Side A – Yasgrid
Hunting a Trouble shouldn’t have felt like an old and familiar task. Yasgrid had only spent a few months as Endings Bearer before striking off on her own to track down Kyra and rescue her from Elshira’s prison. As Yasgrid sailed through the forest though, each tree she leapt from felt like one she’d known since it was a sapling no matter how tall and mighty they’d grown. Every brook she crossed was one she’d watched carve its tiny path into the Darkwood with relentless flowing tenacity. Every creature was one whose lineage she knew going back to the ancient days of yore.
“This is you, isn’t it?” she asked, conjuring Endings back to her hand. “I’m seeing the Darkwood as you do?”
“You are seeing the Darkwood through your own eyes,” Endings said. “You are merely less limited than once you were, and more aware of our connection.”
It was true. Endings wasn’t, and perhaps had never been, something apart from her. At the very least, from the moment she agreed to be its Bearer, they’d been two parts in a greater whole. Still though, Yasgrid suspected she was seeing more than she was ever supposed to, and she suspected she knew why.
“You notice everything,” she said. “I’m surprised they didn’t limit your vision to see to only Troubles?”
“Many Troubles appear as other things,” Endings said. “I could not fulfill my purpose if my senses were dimmed to only perceive the ones which had already made their natures manifest.”
Yasgrid noticed the phrasing Endings had chosen. Its senses. Not the senses it was given, but the senses it possessed on its own.
Each new observation and each new guess seemed to draw her closer in to Endings.
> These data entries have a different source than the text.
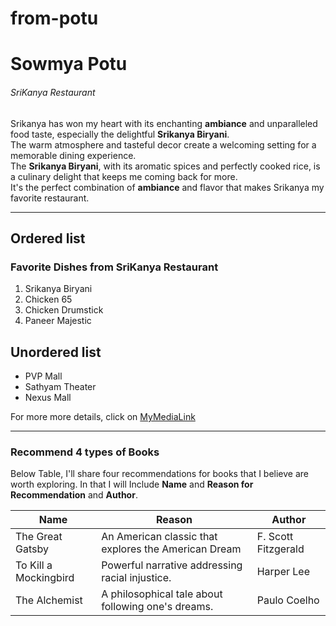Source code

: # from-potu
# Sowmya Potu
###### SriKanya Restaurant
Srikanya has won my heart with its enchanting **ambiance** and unparalleled food taste, especially the delightful **Srikanya Biryani**. <br>The warm atmosphere and tasteful decor create a welcoming setting for a memorable dining experience. <br>The **Srikanya Biryani**, with its aromatic spices and perfectly cooked rice, is a culinary delight that keeps me coming back for more.<br> It's the perfect combination of **ambiance** and flavor that makes Srikanya my favorite restaurant.

---
## Ordered list
### Favorite Dishes from SriKanya Restaurant

1. Srikanya Biryani
2. Chicken 65
3. Chicken Drumstick
4. Paneer Majestic


## Unordered list
* PVP Mall
* Sathyam Theater
* Nexus Mall

For more more details, click on [MyMediaLink](/MyMedia.md)

---
### Recommend 4 types of Books
Below Table, I'll share four recommendations for books that I believe are worth exploring. In that I will Include **Name** and **Reason for Recommendation** and **Author**.

| Name | Reason | Author|
| --- | ---| --- |
|  The Great Gatsby|An American classic that explores the American Dream | F. Scott Fitzgerald  |
|To Kill a Mockingbird|Powerful narrative addressing racial injustice.|Harper Lee |
|The Alchemist|A philosophical tale about following one's dreams.|Paulo Coelho|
In her hand the crystal blade glowed like a star, the energy of her connection with it leaving behind a trail of rainbow light which chased them through the Darkwood like a cosmic tail.
I could stretch forth with nothing more than a word and break open the secrets spun around it like glass, Yasgrid thought, taking care to shroud her thoughts in the darkness of the Nightmares she’d treated with.
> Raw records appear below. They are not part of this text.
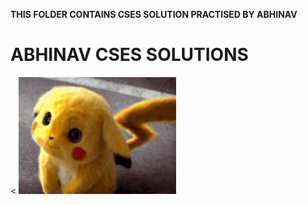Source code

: **THIS FOLDER CONTAINS CSES SOLUTION PRACTISED BY ABHINAV**

<H1>ABHINAV CSES SOLUTIONS</H1>

<
<img src="tenor.gif" alt = PIKACHU width=50% height=15%>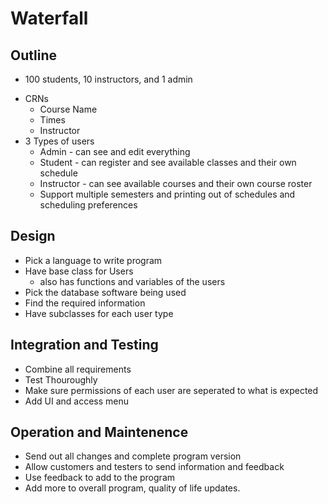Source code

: # Waterfall

## Outline
 - 100 students, 10 instructors, and 1 admin
+ CRNs
  + Course Name
  + Times
  + Instructor
+ 3 Types of users
  + Admin - can see and edit everything
  + Student - can register and see available classes and their own schedule
  + Instructor - can see available courses and their own course roster
  + Support multiple semesters and printing out of schedules and scheduling preferences


## Design
- Pick a language to write program
- Have base class for Users
  - also has functions and variables of the users
- Pick the database software being used
- Find the required information
- Have subclasses for each user type

## Integration and Testing
- Combine all requirements
- Test Thouroughly
- Make sure permissions of each user are seperated to what is expected
- Add UI and access menu

## Operation and Maintenence
- Send out all changes and complete program version
- Allow customers and testers to send information and feedback
- Use feedback to add to the program
- Add more to overall program, quality of life updates.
She didn’t need to hide them from Endings. It would not rebel against her for her desire or the power she held to see it done.
But that desire and power might destroy it.
Might.
At the least, Endings would be changed, irrevocably, if she forced it to confront the truth she believed it could not speak of. That would be an easy decision to make for her, but the consequences could be ones which Endings would not be able to bear, and if she was right, that was the last thing she would ever wish for it.
Or for the Darkwood.
“You’ve chosen your path,” Endings said.
“It’s easier now,” Yasgrid said.
“You see where the Trouble lies?”
“I do. I think if Elshira had ever understood you, she would have been able to find it too,” Yasgrid said, landing in front of a plain cottage, all alone in a clearing over which hung an alien sky.
“Ah, you’ve arrived. I’ve been waiting for you. Come in, come in,” a bent and crooked crone said from inside the door.
Side B – Nia
Finding love is never easy. Finding love when the universe was screaming a cacophony of sound in your own voice, louder than you could possibly mustered was a bit more complicated still.
Clinging to Elgi as tightly as she could, Nia reached inside, thought of her mother’s kindest smile, and gave herself the one thing she’d always struggled with the most: the freedom to fail.
In the ephemeral whirlwind of her world spanning song, she couldn’t find the first trace of Margrada’s playing.
Her grand plan wasn’t working.
She wasn’t strong enough to move the song, and she wasn’t clever enough to outwit it.
And that was okay.
She listened again.
The howl of the song, exalting to the heavens the majesty of two creations spiraling together tore through her, and Nia was deafened to all else.
She’d failed.
So she listened some more.
There was no sign of Margrada. Nothing but the song. All encompassing. All overwhelming. All and everything.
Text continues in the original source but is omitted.